To override this obvious implication, the Agreement could have declared explicitly that, appearances to the contrary, it was non-binding. But no such provision exists. Contrast a recent agreement also dealing with military affairs – the 2011 Vienna Document on Confidence and Security-Building Measures – which loudly proclaims: “The measures adopted in this document are politically binding and will come into force on 1 December 2011.”
Since Professor Ku rests his textual case on Paragraph 36, he has failed to present a convincing defense of Rubio’s position. The Senator is not telling the American people that he would terminate the agreement if he soberly determined that Iran’s on-going conduct fell significantly short of its commitments. Instead, he is saying that “there is nothing” about the agreement “that is binding on the next administration.”
Other commentators have presented additional arguments – both pro and con – based on the language of the agreement. Compare here with here. A full assessment is beyond the scope of a brief blog-post. It is enough to explain why Professor Ku’s critique entirely fails to refute our position.
[1] Our own independent search of the record has uncovered one relevant sentence from the post-ratification period. It appears on the White House site encouraging the general public to submit petitions soliciting presidential action. This particular petition, with 322,000 signatures, asserted that “47 senators have committed treason”, as well as a violation of the Logan Act, in writing a “condescending letter to the Iranian government stating that any agreement brokered by our President would not be upheld once the president leaves office.” We do not know who was assigned the task of preparing a brief response to this inflammatory petition. But the anonymous author refused to confront the treason charge directly, providing a discussion which emphasized Congress constructive role, and contenting itself with the observation that “The United States has a longstanding practice of addressing sensitive problems in negotiations that culminate in political commitments, including in areas of national security significance.” See here. This sentence did not engage in any discussion of the Agreement’s text, nor does it explicitly address the interpretive issues we have discussed.
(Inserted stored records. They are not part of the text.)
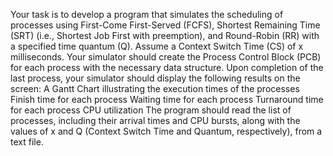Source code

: Your task is to develop a program that simulates the scheduling of processes using First-Come First-Served (FCFS), Shortest Remaining Time (SRT) (i.e., Shortest Job First with preemption), and Round-Robin (RR) with a specified time quantum (Q). Assume a Context Switch Time (CS) of x milliseconds.
Your simulator should create the Process Control Block (PCB) for each process with the necessary data structure.
Upon completion of the last process, your simulator should display the following results on the screen:
A Gantt Chart illustrating the execution times of the processes
Finish time for each process
Waiting time for each process
Turnaround time for each process
CPU utilization
The program should read the list of processes, including their arrival times and CPU bursts, along with the values of x and Q (Context Switch Time and Quantum, respectively), from a text file.
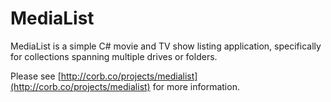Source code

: MediaList
=========

MediaList is a simple C# movie and TV show listing application, specifically for collections spanning multiple drives or folders.

Please see [http://corb.co/projects/medialist](http://corb.co/projects/medialist) for more information.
Given the surrounding context, it cannot be fairly construed as a serious statement from a high-level official committing the Administration to a well-reasoned position that rejects the legally binding character of the Iran agreement.
not having read the agreement (has that precluded others?), I wonder if it prohibits withdrawal or whether a right of withdrawal can be implied.
See also Vienna Convention on the Law of Treaties, art. 56.
If Congress consented to the formation of a congressional-executive agreement, what would preclude the power of a President to withdraw if withdrawal is otherwise proper under international law, e.g., per an implied right in the agreement. Are we back to Goldwater v. Carter?